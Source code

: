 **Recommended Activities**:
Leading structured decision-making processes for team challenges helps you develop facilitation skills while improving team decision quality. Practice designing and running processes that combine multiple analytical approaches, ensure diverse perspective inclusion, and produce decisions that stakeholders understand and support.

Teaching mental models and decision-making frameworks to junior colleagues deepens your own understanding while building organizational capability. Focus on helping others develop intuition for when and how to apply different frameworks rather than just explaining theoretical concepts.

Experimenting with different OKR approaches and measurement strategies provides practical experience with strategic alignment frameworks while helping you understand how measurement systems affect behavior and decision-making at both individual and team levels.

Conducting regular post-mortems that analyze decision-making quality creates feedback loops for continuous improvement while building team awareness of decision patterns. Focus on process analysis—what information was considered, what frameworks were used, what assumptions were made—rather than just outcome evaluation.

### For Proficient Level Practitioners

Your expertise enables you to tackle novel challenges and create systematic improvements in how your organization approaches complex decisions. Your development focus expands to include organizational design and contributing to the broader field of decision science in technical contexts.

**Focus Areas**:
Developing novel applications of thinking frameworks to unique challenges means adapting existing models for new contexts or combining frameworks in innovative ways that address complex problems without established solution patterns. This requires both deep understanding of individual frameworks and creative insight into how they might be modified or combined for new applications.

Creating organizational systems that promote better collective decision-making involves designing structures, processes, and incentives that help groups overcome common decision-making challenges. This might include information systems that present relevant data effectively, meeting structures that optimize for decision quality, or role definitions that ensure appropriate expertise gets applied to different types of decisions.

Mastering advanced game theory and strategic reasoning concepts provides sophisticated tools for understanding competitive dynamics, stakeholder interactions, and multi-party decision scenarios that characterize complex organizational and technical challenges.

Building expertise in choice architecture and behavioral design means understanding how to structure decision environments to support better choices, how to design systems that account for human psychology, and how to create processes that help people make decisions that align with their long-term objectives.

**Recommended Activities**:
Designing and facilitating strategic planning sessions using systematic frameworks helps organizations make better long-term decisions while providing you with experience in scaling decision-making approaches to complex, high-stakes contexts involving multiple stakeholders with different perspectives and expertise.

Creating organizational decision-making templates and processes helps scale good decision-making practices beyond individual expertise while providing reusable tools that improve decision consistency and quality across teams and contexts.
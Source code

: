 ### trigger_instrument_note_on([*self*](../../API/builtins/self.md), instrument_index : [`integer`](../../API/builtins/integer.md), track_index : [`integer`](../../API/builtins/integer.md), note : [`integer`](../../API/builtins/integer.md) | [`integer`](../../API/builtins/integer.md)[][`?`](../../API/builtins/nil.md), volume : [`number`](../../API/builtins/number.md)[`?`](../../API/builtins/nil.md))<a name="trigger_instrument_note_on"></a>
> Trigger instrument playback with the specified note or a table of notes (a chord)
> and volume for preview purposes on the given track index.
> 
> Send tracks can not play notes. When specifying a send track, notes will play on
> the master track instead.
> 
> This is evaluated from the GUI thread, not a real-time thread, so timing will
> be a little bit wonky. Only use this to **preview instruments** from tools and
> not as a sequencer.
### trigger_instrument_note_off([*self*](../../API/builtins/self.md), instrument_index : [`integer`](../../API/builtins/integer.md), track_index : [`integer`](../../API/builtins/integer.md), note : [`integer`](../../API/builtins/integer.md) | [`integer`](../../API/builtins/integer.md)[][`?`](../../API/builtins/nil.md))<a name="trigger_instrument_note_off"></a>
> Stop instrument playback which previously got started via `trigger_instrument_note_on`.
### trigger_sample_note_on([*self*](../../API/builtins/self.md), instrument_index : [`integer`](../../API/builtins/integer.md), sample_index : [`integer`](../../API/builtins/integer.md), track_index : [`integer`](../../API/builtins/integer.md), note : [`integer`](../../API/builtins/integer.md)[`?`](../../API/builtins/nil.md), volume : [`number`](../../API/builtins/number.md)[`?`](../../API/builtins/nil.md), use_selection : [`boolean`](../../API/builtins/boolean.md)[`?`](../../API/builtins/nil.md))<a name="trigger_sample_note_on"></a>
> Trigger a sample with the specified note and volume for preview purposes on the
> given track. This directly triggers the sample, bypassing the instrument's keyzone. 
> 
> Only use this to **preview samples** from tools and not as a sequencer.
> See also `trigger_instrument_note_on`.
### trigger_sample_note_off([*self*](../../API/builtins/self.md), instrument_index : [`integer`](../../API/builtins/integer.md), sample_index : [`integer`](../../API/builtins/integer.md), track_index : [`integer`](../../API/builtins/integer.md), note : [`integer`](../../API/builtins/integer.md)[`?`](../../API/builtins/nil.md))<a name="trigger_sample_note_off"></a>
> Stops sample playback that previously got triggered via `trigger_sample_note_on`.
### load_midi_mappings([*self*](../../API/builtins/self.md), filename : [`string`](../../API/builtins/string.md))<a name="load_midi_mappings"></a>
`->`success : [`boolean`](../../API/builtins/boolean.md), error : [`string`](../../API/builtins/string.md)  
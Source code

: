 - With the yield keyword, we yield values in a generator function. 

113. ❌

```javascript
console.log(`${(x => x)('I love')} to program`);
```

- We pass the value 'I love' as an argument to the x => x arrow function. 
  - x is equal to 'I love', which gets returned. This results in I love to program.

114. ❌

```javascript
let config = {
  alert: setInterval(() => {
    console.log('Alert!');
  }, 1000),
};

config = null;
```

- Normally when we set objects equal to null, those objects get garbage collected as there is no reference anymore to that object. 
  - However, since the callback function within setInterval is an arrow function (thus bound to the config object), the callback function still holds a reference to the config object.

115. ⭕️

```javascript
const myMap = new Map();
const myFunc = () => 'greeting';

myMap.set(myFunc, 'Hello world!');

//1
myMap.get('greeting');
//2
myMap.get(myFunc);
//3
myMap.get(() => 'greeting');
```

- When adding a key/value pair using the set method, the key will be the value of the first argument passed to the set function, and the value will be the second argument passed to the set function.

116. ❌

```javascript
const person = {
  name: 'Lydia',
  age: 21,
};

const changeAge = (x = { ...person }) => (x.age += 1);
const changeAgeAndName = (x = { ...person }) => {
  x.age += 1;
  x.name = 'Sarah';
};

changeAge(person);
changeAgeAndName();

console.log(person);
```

## EXERCISE DETAILS
Copy each line above containing the string "equal".

## WRITTEN RESPONSE
  - x is equal to 'I love', which gets returned. This results in I love to program.
- Normally when we set objects equal to null, those objects get garbage collected as there is no reference anymore to that object. 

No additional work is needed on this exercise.